You see, he explains that banks generate money: if he puts 100 dollars into an account, the bank may loan out 85 of these dollars to Slug. If these are spent at McGinty’s, then he says that “McGinty’s has $85 in folding green and I’ve got $100 in checking that theoretically I can draw out at any time. Behold, the local money supply has bloomed from $100 to $185.”
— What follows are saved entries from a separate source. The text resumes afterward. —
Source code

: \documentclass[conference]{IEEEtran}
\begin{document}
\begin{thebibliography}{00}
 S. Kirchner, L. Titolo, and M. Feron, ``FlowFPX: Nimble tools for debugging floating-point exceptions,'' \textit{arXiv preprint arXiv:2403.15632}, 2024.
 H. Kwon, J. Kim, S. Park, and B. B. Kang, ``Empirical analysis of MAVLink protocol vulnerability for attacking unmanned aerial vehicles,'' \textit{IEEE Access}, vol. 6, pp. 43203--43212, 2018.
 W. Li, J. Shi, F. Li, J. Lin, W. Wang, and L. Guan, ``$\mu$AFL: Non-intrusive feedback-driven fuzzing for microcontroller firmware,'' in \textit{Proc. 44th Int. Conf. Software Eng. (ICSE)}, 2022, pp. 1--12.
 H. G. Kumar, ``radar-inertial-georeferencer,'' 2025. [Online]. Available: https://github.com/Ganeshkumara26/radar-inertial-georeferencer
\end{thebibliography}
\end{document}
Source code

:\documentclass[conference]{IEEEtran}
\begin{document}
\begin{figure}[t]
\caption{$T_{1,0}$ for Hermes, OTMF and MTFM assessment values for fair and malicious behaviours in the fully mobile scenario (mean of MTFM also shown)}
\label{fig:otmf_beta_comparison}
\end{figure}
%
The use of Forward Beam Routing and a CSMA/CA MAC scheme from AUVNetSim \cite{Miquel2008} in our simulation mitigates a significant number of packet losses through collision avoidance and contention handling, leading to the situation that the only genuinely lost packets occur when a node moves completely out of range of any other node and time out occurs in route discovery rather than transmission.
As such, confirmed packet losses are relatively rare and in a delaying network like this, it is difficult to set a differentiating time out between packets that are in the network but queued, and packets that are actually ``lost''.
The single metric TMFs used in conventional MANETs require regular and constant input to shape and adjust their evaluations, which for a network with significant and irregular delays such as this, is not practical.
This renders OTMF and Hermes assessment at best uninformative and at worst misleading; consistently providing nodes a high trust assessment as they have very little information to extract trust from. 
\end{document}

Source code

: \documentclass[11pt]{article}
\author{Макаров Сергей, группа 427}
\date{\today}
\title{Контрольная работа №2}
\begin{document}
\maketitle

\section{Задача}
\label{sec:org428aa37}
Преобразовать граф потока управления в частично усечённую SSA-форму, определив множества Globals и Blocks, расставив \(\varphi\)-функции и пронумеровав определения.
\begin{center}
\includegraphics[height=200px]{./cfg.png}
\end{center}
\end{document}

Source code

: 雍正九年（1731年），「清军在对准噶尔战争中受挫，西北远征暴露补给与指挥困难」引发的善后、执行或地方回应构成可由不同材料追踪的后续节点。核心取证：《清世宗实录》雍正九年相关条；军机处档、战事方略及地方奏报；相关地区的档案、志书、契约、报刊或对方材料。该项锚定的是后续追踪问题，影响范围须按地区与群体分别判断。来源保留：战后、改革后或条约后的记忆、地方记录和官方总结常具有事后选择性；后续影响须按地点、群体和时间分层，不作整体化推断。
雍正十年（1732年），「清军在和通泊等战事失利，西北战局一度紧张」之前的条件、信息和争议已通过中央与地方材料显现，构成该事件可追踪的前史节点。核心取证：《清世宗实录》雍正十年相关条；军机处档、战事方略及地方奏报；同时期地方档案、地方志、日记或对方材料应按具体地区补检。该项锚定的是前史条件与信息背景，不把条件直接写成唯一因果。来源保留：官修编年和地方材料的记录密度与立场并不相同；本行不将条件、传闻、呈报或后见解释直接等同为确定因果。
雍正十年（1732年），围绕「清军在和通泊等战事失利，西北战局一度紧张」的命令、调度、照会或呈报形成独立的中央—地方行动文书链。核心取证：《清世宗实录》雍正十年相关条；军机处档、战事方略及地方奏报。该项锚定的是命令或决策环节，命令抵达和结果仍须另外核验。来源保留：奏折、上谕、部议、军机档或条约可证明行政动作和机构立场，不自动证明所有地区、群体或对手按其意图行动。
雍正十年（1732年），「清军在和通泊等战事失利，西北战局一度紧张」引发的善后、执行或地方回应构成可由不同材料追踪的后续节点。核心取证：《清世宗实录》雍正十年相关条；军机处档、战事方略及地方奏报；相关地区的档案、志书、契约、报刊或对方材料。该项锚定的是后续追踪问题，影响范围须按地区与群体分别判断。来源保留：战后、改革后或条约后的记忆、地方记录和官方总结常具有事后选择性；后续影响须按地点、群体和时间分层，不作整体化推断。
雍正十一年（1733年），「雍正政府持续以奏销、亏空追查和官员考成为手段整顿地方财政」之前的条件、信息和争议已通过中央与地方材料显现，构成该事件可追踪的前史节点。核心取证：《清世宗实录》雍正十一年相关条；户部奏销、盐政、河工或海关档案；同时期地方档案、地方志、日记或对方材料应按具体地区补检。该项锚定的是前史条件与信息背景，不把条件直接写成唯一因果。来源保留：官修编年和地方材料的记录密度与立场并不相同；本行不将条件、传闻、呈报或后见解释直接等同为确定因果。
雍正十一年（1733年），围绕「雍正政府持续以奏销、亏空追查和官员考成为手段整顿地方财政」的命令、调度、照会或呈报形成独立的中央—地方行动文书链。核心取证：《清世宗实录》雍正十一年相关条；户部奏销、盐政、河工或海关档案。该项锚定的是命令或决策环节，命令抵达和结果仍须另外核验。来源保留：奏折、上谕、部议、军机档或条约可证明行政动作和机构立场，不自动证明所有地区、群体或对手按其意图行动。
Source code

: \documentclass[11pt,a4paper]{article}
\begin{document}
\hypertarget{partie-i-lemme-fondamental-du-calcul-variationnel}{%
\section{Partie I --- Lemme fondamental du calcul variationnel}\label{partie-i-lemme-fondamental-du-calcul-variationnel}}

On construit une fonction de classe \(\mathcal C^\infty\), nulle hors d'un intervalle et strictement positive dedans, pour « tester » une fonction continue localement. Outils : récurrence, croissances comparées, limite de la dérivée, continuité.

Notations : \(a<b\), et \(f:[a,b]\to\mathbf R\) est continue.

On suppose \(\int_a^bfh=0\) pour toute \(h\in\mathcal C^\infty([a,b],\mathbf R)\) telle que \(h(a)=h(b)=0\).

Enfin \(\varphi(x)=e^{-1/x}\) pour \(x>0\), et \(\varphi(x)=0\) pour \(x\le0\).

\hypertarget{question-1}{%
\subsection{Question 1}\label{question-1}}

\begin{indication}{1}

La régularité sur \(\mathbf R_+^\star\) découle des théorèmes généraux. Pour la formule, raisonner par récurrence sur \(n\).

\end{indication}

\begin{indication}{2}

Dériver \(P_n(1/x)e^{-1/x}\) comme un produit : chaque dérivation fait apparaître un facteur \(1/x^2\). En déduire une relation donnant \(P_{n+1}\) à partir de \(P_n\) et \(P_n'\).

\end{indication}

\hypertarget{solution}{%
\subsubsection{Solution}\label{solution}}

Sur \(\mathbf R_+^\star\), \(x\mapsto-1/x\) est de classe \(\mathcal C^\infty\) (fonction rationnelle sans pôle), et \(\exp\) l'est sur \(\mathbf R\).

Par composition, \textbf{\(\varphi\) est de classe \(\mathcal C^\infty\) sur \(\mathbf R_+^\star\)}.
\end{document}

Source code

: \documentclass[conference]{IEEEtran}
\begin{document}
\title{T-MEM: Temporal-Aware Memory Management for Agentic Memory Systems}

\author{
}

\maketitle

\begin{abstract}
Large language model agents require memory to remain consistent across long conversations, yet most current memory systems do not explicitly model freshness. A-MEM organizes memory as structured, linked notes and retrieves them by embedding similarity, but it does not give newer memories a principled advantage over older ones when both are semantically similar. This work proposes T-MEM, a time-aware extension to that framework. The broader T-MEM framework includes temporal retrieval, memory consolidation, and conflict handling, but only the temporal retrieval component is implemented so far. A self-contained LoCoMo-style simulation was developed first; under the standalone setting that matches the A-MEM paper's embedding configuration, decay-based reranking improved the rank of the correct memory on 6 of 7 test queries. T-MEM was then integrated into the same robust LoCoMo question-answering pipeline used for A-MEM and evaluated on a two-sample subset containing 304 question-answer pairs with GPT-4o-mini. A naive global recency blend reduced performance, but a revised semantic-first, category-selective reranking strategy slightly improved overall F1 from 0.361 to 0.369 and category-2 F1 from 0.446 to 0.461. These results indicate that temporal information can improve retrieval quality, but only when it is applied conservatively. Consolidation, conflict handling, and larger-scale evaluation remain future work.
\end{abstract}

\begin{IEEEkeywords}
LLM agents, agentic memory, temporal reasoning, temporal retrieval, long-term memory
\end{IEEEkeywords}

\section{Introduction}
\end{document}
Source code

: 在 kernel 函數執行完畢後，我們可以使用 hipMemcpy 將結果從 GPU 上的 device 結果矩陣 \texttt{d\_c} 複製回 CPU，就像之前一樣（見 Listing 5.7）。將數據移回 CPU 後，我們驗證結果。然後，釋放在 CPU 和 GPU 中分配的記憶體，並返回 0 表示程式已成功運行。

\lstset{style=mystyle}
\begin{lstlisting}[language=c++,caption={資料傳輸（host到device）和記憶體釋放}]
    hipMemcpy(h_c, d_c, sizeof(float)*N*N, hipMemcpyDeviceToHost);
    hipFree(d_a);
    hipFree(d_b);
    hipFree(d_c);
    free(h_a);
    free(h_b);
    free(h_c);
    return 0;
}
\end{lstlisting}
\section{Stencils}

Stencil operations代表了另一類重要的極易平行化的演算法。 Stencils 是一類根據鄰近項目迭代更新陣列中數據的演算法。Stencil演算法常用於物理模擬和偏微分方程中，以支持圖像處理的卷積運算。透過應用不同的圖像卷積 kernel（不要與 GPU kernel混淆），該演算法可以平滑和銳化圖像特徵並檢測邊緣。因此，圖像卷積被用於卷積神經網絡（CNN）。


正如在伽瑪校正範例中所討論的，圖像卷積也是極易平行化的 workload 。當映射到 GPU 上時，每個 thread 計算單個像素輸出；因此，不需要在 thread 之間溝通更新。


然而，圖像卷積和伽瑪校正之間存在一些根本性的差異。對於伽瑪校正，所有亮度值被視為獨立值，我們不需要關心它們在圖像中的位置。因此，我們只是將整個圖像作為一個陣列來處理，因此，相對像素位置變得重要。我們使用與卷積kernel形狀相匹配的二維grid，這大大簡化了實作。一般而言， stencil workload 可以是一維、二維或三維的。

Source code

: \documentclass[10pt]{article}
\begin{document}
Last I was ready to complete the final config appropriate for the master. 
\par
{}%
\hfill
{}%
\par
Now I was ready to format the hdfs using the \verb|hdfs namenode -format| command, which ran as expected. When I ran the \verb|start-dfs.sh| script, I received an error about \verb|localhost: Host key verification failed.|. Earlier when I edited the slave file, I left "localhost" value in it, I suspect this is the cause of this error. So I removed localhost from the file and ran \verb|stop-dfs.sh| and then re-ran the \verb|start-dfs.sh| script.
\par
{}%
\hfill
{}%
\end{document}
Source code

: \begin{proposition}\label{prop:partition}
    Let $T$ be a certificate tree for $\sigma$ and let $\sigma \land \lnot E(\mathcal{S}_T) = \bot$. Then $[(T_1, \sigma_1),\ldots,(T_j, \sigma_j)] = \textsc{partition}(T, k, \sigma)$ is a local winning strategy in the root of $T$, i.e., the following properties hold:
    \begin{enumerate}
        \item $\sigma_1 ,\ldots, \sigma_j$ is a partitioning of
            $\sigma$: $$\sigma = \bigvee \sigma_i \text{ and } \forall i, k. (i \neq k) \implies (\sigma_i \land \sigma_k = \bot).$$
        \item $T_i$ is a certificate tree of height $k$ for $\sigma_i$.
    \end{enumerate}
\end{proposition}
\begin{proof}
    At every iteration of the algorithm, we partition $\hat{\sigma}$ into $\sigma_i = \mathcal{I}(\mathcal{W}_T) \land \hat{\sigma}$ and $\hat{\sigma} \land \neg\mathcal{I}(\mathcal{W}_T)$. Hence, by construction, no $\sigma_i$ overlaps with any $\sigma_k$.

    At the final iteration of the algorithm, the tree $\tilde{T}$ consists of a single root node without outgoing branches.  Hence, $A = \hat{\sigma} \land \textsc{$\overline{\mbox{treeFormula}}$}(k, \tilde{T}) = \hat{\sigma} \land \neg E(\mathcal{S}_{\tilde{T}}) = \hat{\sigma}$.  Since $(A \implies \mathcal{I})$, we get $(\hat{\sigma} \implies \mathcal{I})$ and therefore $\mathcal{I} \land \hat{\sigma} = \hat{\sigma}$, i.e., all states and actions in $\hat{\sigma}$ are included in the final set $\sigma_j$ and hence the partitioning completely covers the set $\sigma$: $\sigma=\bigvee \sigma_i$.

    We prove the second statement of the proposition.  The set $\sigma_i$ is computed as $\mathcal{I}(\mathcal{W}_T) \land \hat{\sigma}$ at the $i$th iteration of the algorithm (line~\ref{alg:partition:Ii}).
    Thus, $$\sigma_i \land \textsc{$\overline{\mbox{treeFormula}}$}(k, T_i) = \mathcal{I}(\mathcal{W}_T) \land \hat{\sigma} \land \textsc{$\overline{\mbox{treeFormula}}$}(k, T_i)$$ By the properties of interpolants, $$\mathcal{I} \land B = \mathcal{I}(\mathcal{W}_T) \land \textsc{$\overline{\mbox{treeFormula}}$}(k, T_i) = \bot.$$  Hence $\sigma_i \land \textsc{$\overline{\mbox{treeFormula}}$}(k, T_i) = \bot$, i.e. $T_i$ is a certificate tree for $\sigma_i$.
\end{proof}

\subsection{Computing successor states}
This is of course true in the sense that the amount of money that can be withdrawn from the bank has increased from 100 dollars to 185 dollars, but the total money supply has not increased: the extra 85 dollars were a loan that must be repaid. The bank still has 100 dollars total credit (let’s say it only has Cecil, McGinty’s and Slug as customers): Cecil’s +100, Slug’s -85, and McGinty’s +85. Eventually, of course, Slug must repay his 85 dollars plus interest (returning his balance to zero), but this he must earn elsewhere, so the bank’s increased holding of 85 dollars plus interest is just money that has moved from somewhere else.
That was perhaps a little long-winded, but it seems to me that banks don’t increase the money supply; they just produce a profit, as does any service-provider.
In my simple world, for someone to make money, someone else has to lose it. But in banking, this is blatantly not true: you don’t hear of big banks making losses (if only…) due to their funds becoming other banks’ profits. So where does the new money come from?
And while I’m on the subject of the answer Cecil gave, the bit about governments issuing new bonds to pay for old ones sounds like a one-man pyramid scheme! Surely old bonds must eventually be considered as being paid off, or the total interest payments would skyrocket. What happens when the number of bonds that need to be issued increase beyond the number of investors able to buy them? Should I start stocking up on tinned meat now?
Man, he’s given me a headache. Sorry, but you all have to suffer by reading this ridiculously long question.
James, Germany (I’m English though!).